Medicare Parts A & B
Medicare Parts A & B make up what is considered “Original Medicare.”
Most people don’t have to pay a premium for Part A. They’ve already paid into the system in the form of the Medicare tax deductions in their paycheck if they (or their spouse) worked at least 40 calendar quarters (10 years) in the U.S.
Most people have to pay a premium for Part B.
Medicare Part A helps cover the costs of inpatient care in the hospital, short-term skilled nursing facilities, home health care, and hospice care.
Medicare Part B helps pay for doctor visits and outpatient care. This includes, for example, wellness visits, preventive care, lab services, diagnostic tests, physical therapy, diabetic screenings, mental healthcare, durable medical equipment, ambulatory surgery center services, ambulance and emergency room services.
Benefit periods apply for Part A. These benefit periods measure the use of inpatient hospital and skilled nursing facility services. Medicare will stop paying for your inpatient-related hospital or skilled nursing facility costs (such as room and board) if you run out of days during your benefit period.

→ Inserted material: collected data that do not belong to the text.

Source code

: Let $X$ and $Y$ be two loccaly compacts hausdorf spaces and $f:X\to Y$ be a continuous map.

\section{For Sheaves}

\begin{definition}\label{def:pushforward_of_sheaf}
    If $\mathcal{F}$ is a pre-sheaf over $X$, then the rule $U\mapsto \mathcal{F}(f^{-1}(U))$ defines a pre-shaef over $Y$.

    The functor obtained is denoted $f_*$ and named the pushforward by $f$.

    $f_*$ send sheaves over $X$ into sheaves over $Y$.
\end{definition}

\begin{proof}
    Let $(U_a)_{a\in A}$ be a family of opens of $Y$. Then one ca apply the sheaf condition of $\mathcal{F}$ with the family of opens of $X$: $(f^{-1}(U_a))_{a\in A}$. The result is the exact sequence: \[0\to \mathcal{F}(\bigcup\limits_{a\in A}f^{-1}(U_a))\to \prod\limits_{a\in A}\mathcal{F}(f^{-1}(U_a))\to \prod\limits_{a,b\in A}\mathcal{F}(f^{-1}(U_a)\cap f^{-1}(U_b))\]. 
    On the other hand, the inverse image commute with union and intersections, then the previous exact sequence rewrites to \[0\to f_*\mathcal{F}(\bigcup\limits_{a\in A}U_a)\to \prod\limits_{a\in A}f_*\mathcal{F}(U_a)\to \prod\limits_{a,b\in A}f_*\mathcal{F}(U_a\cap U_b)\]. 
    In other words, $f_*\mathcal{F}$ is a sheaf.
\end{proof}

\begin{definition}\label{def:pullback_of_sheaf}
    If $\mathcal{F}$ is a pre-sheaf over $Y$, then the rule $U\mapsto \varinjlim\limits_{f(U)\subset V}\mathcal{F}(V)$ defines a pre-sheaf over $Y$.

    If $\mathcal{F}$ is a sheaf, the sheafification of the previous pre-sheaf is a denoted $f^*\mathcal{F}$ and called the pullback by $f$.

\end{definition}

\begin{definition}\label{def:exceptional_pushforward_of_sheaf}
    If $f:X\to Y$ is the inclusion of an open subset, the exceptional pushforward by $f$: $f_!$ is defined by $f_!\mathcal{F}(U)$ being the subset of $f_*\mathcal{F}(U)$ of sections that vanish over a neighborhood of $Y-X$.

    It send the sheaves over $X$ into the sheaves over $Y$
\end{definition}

Part B benefits include both a deductible and coinsurance. The annual Part B deductible is indexed annually; $198 in 2020. For coinsurance, beneficiaries generally pay 20% of the Medicare-approved amount for the covered services utilized. There is no annual out-of-pocket maximum! Medicare pays the remaining 80%.
Most people either add a Medicare Supplement (Medigap) Plan or they opt to enroll in a Medicare Advantage Plan. Both of these options in different ways can serve to limit liability, extend benefit periods, and cover some out of pocket costs (like deductible and coinsurance) associated with Medicare Parts A & B.